### DIRECTIONS:
Provide the entries once more, identical in every word.

Segment Start: INPUT DATA

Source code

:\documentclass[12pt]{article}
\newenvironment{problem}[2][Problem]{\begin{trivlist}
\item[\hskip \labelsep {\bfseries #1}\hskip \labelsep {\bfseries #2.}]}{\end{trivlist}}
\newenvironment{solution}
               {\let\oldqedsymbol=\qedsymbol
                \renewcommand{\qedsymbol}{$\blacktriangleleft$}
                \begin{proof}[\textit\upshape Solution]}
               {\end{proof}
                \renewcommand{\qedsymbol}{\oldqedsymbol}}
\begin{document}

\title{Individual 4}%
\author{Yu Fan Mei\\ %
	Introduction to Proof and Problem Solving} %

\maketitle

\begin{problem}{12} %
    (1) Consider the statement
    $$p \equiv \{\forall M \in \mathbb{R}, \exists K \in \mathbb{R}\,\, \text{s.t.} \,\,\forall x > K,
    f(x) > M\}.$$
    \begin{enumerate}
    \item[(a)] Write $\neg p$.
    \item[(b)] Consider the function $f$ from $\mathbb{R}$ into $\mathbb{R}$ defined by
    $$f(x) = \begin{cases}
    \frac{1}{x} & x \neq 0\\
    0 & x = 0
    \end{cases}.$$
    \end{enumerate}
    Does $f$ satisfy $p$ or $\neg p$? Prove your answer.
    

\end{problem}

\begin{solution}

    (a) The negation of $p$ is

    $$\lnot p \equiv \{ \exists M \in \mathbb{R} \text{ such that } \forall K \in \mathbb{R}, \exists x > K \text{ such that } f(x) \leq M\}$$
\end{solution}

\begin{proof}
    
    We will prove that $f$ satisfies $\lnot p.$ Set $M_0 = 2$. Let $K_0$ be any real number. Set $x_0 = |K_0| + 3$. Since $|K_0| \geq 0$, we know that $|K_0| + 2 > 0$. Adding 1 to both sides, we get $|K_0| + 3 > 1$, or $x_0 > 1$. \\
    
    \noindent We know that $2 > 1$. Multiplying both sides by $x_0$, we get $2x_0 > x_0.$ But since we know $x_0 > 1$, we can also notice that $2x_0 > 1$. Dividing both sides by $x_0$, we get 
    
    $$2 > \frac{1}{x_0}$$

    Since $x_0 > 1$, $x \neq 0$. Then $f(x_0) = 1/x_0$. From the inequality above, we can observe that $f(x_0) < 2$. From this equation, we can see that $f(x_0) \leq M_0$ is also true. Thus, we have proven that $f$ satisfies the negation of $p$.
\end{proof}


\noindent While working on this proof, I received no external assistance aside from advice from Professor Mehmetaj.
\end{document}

Segment End: INPUT DATA

### OUTPUT:
Source code

:\documentclass[12pt]{article}
\newenvironment{problem}[2][Problem]{\begin{trivlist}
\item[\hskip \labelsep {\bfseries #1}\hskip \labelsep {\bfseries #2.}]}{\end{trivlist}}
\newenvironment{solution}
               {\let\oldqedsymbol=\qedsymbol
                \renewcommand{\qedsymbol}{$\blacktriangleleft$}
                \begin{proof}[\textit\upshape Solution]}
               {\end{proof}
                \renewcommand{\qedsymbol}{\oldqedsymbol}}
\begin{document}

\title{Individual 4}%
\author{Yu Fan Mei\\ %
	Introduction to Proof and Problem Solving} %

\maketitle

\begin{problem}{12} %
    (1) Consider the statement
    $$p \equiv \{\forall M \in \mathbb{R}, \exists K \in \mathbb{R}\,\, \text{s.t.} \,\,\forall x > K,
    f(x) > M\}.$$
    \begin{enumerate}
    \item[(a)] Write $\neg p$.
    \item[(b)] Consider the function $f$ from $\mathbb{R}$ into $\mathbb{R}$ defined by
    $$f(x) = \begin{cases}
    \frac{1}{x} & x \neq 0\\
    0 & x = 0
    \end{cases}.$$
    \end{enumerate}
    Does $f$ satisfy $p$ or $\neg p$? Prove your answer.
    

\end{problem}

\begin{solution}

    (a) The negation of $p$ is

    $$\lnot p \equiv \{ \exists M \in \mathbb{R} \text{ such that } \forall K \in \mathbb{R}, \exists x > K \text{ such that } f(x) \leq M\}$$
\end{solution}

\begin{proof}
    
    We will prove that $f$ satisfies $\lnot p.$ Set $M_0 = 2$. Let $K_0$ be any real number. Set $x_0 = |K_0| + 3$. Since $|K_0| \geq 0$, we know that $|K_0| + 2 > 0$. Adding 1 to both sides, we get $|K_0| + 3 > 1$, or $x_0 > 1$. \\
    
    \noindent We know that $2 > 1$. Multiplying both sides by $x_0$, we get $2x_0 > x_0.$ But since we know $x_0 > 1$, we can also notice that $2x_0 > 1$. Dividing both sides by $x_0$, we get 
    
    $$2 > \frac{1}{x_0}$$

    Since $x_0 > 1$, $x \neq 0$. Then $f(x_0) = 1/x_0$. From the inequality above, we can observe that $f(x_0) < 2$. From this equation, we can see that $f(x_0) \leq M_0$ is also true. Thus, we have proven that $f$ satisfies the negation of $p$.
\end{proof}


\noindent While working on this proof, I received no external assistance aside from advice from Professor Mehmetaj.
\end{document}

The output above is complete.